### Task requirements
Set down word for word the lines that begin the entries and run through the line containing "- **Add Alumni:**". Give nothing further.

### Material provided
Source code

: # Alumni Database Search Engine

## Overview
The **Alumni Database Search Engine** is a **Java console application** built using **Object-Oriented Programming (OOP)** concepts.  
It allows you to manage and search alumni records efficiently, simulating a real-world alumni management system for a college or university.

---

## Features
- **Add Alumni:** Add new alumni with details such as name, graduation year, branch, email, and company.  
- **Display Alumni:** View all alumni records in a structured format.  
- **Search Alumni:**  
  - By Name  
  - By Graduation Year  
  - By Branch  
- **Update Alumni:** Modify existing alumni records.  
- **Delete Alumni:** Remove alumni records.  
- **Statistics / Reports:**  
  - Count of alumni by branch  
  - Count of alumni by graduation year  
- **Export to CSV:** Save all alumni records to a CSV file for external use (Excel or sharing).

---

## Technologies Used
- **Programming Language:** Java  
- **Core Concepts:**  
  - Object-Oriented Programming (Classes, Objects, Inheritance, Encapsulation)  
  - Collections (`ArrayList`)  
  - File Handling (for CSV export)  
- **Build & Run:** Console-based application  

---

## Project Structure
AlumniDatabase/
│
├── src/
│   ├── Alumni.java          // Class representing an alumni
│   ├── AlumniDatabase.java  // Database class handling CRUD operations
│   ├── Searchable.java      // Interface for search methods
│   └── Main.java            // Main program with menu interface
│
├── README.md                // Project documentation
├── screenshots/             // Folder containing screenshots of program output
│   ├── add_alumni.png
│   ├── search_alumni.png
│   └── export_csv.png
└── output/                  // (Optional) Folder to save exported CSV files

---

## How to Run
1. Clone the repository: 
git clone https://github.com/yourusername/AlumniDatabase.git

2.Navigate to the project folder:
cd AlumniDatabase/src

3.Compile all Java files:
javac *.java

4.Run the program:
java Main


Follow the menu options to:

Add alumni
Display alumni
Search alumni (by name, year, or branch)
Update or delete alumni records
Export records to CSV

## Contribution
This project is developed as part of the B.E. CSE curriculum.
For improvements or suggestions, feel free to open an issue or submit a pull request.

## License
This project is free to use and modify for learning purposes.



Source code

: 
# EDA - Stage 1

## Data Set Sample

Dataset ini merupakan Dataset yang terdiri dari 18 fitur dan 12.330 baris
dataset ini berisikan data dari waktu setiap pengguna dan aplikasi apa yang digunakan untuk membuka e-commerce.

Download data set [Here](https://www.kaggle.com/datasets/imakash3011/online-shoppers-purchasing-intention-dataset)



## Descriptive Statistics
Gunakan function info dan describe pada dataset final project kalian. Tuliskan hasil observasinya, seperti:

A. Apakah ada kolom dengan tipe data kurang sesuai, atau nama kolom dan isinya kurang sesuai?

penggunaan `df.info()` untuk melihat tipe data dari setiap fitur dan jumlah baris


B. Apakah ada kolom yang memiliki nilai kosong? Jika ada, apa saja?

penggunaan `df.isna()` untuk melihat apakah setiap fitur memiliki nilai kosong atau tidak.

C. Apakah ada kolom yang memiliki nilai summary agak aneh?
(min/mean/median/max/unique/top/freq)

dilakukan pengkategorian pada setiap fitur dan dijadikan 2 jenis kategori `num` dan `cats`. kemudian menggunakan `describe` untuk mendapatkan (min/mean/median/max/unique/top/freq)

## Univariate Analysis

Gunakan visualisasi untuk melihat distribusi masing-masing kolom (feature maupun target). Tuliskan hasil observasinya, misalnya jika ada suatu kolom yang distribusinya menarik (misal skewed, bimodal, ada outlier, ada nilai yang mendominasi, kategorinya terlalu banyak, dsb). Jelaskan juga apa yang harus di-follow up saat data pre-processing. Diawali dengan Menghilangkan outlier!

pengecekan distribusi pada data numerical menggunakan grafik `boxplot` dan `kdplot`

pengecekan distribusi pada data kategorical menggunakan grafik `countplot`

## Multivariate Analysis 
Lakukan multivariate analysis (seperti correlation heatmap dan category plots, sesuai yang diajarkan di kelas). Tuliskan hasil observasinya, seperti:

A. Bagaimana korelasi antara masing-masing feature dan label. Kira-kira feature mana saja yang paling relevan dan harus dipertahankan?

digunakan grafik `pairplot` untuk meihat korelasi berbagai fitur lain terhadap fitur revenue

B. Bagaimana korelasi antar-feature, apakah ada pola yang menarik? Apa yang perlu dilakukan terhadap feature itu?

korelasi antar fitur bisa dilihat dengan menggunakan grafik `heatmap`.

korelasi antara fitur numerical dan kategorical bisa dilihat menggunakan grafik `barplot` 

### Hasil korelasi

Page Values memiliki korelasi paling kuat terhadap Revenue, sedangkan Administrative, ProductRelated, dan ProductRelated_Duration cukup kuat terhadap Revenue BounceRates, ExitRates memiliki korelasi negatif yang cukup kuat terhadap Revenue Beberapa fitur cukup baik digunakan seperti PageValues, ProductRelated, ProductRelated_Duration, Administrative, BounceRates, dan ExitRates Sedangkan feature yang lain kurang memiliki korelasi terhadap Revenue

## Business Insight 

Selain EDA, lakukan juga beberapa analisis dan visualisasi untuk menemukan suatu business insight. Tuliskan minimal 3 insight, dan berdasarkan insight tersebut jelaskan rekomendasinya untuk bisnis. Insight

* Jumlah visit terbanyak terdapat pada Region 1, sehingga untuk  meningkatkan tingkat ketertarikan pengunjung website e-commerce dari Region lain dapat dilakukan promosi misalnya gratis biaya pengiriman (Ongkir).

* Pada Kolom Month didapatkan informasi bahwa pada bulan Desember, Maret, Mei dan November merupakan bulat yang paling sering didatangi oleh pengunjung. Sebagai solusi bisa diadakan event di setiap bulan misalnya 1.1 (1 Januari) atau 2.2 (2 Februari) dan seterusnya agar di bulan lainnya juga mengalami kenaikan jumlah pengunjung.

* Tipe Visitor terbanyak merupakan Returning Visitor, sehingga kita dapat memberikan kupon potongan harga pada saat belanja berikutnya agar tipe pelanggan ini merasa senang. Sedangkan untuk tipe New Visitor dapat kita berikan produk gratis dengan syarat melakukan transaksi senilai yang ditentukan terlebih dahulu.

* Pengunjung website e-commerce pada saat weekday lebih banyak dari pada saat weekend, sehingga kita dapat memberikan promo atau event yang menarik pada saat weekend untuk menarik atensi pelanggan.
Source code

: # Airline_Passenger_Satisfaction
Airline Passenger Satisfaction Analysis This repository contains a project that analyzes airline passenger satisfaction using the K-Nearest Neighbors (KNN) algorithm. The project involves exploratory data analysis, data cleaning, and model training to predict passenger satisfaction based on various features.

### Answer box
Source code

: # Alumni Database Search Engine

## Overview
The **Alumni Database Search Engine** is a **Java console application** built using **Object-Oriented Programming (OOP)** concepts.  
It allows you to manage and search alumni records efficiently, simulating a real-world alumni management system for a college or university.

---

## Features
- **Add Alumni:** Add new alumni with details such as name, graduation year, branch, email, and company.  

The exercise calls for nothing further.